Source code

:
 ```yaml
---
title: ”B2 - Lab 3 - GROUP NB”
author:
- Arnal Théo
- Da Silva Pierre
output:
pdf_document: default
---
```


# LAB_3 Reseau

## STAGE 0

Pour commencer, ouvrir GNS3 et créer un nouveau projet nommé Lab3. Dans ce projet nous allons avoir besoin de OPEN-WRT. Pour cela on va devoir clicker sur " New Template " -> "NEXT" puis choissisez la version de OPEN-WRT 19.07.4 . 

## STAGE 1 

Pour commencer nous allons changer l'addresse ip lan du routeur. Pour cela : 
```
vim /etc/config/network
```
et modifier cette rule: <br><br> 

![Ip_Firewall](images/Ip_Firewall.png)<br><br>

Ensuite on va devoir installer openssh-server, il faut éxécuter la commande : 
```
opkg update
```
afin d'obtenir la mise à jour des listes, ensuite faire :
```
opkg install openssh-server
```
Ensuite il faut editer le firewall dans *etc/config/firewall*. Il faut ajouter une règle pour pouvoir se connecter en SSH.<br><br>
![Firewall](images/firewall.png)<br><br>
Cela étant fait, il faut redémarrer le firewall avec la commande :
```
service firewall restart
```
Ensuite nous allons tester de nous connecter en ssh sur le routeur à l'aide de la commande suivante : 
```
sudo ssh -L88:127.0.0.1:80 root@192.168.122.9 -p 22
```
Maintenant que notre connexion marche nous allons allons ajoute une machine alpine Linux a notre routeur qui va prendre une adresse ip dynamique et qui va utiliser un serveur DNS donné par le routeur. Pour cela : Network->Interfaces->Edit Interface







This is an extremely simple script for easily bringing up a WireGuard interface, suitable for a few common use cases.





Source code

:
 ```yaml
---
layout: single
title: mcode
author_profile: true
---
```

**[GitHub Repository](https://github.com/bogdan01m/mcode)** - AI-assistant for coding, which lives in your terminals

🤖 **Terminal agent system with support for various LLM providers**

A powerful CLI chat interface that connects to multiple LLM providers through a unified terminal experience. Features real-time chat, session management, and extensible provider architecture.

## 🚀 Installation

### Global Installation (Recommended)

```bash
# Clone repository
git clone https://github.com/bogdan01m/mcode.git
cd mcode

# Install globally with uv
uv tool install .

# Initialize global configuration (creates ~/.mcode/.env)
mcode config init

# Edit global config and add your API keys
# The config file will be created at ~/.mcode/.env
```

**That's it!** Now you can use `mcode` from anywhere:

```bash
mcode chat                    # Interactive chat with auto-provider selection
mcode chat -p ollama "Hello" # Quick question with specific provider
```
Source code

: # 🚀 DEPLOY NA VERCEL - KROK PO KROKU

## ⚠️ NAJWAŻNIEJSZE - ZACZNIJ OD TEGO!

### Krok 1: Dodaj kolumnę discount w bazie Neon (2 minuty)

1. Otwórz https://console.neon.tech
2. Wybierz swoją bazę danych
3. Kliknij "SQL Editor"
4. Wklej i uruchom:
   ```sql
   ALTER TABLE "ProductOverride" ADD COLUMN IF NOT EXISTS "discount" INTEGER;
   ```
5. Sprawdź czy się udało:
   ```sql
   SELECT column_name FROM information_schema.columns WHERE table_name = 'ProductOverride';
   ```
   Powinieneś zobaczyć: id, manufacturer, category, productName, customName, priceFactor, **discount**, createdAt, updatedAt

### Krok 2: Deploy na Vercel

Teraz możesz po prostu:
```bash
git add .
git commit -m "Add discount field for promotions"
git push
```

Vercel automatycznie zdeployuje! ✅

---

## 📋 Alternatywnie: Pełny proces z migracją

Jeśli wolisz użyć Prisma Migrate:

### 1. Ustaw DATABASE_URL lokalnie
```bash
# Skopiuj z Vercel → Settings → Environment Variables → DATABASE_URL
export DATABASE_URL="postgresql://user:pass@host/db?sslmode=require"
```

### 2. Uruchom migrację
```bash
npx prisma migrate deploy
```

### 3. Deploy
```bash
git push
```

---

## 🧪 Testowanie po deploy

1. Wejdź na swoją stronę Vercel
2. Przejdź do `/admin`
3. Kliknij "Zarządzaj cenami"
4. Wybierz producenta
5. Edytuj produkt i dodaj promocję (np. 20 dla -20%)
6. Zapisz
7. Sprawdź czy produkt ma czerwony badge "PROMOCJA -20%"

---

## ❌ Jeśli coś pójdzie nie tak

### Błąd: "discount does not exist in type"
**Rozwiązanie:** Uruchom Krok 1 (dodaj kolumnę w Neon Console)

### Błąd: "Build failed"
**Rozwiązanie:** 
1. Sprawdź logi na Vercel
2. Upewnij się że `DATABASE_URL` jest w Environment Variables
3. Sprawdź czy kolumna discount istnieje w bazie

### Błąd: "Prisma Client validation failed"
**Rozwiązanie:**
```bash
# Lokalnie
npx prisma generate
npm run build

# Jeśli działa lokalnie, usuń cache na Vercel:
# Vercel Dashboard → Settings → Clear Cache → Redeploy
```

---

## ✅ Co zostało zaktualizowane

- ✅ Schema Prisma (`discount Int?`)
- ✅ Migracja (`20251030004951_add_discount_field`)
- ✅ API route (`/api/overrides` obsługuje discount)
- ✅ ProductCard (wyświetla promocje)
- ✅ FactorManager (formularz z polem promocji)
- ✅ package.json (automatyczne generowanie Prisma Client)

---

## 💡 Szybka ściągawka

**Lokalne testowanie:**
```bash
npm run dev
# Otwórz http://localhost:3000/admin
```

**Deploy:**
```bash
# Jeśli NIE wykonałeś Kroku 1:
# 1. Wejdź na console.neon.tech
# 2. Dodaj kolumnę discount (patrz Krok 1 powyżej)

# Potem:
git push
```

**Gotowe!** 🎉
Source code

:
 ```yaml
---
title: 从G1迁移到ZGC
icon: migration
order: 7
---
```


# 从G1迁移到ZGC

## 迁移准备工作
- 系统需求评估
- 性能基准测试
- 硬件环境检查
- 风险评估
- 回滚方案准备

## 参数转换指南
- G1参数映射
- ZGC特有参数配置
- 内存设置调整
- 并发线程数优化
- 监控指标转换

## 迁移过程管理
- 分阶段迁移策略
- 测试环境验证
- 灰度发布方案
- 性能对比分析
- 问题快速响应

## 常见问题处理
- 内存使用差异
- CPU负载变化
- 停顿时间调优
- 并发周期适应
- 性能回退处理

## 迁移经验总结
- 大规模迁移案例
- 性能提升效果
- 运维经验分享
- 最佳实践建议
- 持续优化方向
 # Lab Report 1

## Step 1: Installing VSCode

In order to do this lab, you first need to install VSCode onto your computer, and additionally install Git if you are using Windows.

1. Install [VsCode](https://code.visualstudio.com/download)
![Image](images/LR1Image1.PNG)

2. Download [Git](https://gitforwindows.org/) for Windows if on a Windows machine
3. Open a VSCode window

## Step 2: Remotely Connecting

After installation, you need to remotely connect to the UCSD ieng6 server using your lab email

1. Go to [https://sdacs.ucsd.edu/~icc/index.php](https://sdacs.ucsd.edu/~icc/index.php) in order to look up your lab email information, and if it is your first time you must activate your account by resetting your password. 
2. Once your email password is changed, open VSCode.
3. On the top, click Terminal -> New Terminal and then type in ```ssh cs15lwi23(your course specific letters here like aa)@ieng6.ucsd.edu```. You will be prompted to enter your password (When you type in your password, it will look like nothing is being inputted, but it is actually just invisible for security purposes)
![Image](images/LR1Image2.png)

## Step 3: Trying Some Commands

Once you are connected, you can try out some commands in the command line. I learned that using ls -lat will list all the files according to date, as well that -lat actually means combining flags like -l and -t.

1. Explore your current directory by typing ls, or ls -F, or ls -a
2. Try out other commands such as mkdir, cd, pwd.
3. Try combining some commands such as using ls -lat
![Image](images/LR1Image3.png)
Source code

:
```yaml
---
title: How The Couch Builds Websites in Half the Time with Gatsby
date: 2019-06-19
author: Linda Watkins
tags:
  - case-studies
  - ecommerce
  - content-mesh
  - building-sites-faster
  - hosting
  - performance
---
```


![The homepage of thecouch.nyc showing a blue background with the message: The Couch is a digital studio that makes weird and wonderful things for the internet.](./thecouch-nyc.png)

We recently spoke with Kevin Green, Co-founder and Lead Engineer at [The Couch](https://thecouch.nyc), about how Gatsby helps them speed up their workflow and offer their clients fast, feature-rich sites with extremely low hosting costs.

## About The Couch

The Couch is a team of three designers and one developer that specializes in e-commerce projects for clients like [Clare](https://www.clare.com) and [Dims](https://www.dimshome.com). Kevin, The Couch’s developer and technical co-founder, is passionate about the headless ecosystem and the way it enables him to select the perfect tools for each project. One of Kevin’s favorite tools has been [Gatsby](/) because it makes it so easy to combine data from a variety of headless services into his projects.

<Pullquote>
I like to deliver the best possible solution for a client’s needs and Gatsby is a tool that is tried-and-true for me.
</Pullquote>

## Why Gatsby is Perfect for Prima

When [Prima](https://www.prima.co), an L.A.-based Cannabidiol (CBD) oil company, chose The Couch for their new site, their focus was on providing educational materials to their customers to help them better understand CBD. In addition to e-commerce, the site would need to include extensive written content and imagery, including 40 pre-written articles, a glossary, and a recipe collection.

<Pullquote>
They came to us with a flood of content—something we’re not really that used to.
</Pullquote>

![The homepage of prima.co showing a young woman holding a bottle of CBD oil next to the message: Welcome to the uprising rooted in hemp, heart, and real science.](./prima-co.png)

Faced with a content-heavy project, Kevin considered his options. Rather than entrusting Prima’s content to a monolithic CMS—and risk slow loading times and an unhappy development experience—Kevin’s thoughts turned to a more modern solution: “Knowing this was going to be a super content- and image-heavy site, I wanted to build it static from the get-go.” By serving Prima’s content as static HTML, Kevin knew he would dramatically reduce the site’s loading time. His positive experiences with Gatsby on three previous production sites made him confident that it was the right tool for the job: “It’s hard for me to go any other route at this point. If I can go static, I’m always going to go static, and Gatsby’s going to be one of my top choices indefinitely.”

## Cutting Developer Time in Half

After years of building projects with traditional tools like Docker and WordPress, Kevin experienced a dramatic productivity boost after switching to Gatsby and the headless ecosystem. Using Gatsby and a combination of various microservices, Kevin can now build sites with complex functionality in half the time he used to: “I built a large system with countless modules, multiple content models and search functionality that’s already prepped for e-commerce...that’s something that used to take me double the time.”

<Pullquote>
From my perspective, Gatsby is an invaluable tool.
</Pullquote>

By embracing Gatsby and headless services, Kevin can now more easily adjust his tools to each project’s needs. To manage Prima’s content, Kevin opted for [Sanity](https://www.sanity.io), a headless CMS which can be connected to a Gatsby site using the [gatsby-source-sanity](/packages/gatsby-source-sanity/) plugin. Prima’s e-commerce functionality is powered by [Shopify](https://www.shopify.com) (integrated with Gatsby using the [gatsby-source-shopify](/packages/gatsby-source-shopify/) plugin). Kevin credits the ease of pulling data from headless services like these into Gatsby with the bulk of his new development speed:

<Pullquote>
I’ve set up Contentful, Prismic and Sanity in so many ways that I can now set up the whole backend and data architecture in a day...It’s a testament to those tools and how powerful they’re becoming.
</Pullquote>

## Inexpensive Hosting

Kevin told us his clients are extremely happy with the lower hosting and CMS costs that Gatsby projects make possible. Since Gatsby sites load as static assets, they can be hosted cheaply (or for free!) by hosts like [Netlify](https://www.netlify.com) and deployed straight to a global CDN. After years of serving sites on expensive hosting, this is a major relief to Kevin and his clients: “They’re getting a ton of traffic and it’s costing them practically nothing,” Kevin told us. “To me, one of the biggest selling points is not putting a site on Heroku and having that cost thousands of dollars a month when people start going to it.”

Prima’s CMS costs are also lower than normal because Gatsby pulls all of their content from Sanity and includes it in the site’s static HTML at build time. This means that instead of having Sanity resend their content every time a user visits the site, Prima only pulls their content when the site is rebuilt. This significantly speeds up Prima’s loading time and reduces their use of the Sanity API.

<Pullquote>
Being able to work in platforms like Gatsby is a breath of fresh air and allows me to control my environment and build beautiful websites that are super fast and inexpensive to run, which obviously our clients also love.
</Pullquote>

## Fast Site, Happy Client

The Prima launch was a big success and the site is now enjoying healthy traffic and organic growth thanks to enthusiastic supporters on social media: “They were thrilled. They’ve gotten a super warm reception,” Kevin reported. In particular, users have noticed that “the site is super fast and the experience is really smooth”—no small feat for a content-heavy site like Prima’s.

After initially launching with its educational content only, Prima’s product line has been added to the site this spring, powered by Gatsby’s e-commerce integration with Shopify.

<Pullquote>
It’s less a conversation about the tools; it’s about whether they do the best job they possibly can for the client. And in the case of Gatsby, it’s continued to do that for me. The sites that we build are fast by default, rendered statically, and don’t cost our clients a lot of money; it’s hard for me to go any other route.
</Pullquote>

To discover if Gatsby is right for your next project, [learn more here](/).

■ What is being asked ■
Output the material above exactly, but only from the line that carries "Teraz możesz po" through the line that carries "2. Upewnij się".

■ Answer area ■
Teraz możesz po prostu:
```bash
git add .
git commit -m "Add discount field for promotions"
git push
```

Vercel automatycznie zdeployuje! ✅

---

## 📋 Alternatywnie: Pełny proces z migracją

Jeśli wolisz użyć Prisma Migrate:

### 1. Ustaw DATABASE_URL lokalnie
```bash
# Skopiuj z Vercel → Settings → Environment Variables → DATABASE_URL
export DATABASE_URL="postgresql://user:pass@host/db?sslmode=require"
```

### 2. Uruchom migrację
```bash
npx prisma migrate deploy
```

### 3. Deploy
```bash
git push
```

---

## 🧪 Testowanie po deploy

1. Wejdź na swoją stronę Vercel
2. Przejdź do `/admin`
3. Kliknij "Zarządzaj cenami"
4. Wybierz producenta
5. Edytuj produkt i dodaj promocję (np. 20 dla -20%)
6. Zapisz
7. Sprawdź czy produkt ma czerwony badge "PROMOCJA -20%"

---

## ❌ Jeśli coś pójdzie nie tak

### Błąd: "discount does not exist in type"
**Rozwiązanie:** Uruchom Krok 1 (dodaj kolumnę w Neon Console)

### Błąd: "Build failed"
**Rozwiązanie:** 
1. Sprawdź logi na Vercel
2. Upewnij się że `DATABASE_URL` jest w Environment Variables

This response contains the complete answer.